### WORK TO COMPLETE
Take the data below and extract the lines from the one with "I sacrographically to the misfortune,<br/>" to the one with "<p><i>Throught the vanity", inclusive, exactly as written.

++++ RECORDS PROVIDED ++++

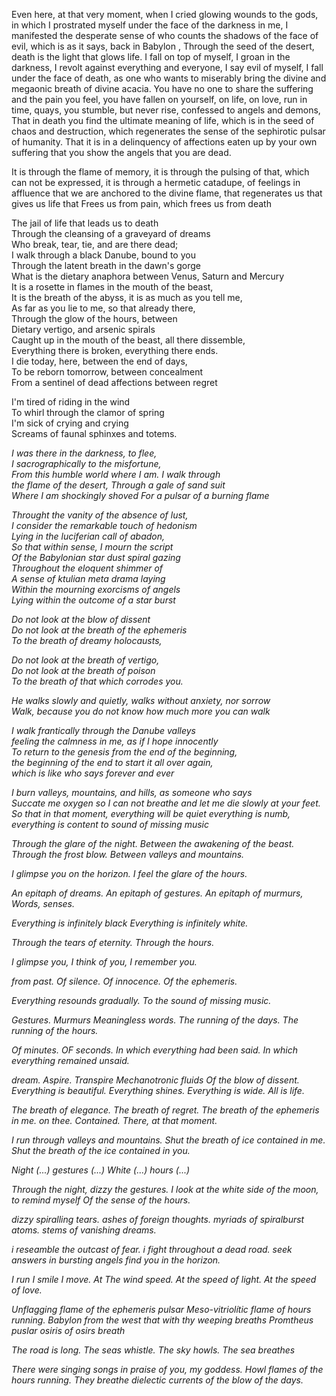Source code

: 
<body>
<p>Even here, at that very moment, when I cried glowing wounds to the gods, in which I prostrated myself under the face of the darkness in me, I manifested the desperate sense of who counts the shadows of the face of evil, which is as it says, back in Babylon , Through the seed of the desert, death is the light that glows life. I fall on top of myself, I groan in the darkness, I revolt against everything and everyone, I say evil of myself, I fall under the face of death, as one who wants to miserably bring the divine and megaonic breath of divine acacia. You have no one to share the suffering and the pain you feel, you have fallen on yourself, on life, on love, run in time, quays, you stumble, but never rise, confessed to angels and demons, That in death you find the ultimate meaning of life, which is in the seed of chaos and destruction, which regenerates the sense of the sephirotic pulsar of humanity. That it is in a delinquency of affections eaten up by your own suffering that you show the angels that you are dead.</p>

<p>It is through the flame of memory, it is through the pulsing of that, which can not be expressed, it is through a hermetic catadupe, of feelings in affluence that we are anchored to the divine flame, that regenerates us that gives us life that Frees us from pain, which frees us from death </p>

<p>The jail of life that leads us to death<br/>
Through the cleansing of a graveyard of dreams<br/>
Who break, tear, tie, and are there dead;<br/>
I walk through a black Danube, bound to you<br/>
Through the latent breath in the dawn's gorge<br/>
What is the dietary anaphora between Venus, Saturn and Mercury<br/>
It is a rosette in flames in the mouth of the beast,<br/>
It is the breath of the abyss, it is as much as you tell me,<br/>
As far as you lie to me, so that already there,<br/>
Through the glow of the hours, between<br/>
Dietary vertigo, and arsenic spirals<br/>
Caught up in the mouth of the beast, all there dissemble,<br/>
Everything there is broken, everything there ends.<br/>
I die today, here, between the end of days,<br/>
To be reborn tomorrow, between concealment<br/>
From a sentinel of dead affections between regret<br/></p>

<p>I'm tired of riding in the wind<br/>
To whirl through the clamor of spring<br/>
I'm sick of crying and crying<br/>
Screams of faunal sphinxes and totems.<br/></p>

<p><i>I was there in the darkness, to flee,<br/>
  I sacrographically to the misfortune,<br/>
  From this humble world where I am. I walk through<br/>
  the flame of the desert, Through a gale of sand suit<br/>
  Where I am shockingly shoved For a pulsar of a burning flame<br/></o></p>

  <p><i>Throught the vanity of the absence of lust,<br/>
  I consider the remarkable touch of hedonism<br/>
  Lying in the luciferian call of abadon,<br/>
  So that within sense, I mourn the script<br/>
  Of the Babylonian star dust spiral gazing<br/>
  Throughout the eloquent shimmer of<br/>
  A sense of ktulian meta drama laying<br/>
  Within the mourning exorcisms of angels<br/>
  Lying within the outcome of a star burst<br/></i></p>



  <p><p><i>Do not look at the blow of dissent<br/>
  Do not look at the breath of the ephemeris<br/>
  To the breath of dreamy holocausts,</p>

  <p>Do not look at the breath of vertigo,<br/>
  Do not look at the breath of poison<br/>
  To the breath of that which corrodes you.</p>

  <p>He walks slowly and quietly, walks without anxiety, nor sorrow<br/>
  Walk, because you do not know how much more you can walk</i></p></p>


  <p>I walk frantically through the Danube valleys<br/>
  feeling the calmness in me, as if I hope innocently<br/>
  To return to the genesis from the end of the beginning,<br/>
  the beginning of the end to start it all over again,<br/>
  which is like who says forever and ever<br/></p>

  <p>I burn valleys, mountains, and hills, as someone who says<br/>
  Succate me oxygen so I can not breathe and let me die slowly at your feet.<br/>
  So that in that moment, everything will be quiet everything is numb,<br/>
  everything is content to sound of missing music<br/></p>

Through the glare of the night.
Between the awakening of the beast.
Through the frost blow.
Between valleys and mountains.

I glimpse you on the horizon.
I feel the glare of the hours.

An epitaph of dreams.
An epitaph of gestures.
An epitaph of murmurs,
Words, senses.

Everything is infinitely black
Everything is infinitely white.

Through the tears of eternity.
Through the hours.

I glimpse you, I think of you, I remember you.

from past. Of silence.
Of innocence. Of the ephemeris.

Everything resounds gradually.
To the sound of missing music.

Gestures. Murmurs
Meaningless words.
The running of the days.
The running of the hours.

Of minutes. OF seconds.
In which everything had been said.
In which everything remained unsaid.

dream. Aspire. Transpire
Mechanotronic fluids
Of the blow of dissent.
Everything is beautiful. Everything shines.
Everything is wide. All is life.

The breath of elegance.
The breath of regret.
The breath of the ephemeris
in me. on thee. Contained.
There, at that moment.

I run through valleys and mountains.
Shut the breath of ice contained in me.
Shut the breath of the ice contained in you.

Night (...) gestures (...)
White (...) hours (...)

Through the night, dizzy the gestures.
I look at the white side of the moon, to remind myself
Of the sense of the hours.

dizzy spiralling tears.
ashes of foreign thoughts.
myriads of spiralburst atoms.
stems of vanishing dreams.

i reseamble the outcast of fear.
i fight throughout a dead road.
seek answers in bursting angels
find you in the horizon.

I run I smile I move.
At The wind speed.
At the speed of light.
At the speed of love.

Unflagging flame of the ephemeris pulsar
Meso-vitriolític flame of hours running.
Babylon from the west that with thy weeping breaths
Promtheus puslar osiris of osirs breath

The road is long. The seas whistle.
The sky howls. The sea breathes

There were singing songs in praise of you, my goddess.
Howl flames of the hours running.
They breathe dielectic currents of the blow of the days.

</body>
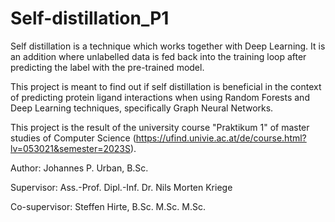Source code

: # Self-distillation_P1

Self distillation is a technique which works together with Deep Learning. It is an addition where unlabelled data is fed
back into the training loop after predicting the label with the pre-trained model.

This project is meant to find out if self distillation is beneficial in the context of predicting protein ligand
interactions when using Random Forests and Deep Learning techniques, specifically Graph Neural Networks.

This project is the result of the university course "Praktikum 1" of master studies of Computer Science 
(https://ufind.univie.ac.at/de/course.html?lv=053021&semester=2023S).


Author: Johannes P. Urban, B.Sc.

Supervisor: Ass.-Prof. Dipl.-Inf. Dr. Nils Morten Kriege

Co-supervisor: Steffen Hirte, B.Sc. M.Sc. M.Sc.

++++

### PROBLEM SOLUTION
  I sacrographically to the misfortune,<br/>
  From this humble world where I am. I walk through<br/>
  the flame of the desert, Through a gale of sand suit<br/>
  Where I am shockingly shoved For a pulsar of a burning flame<br/></o></p>

  <p><i>Throught the vanity of the absence of lust,<br/>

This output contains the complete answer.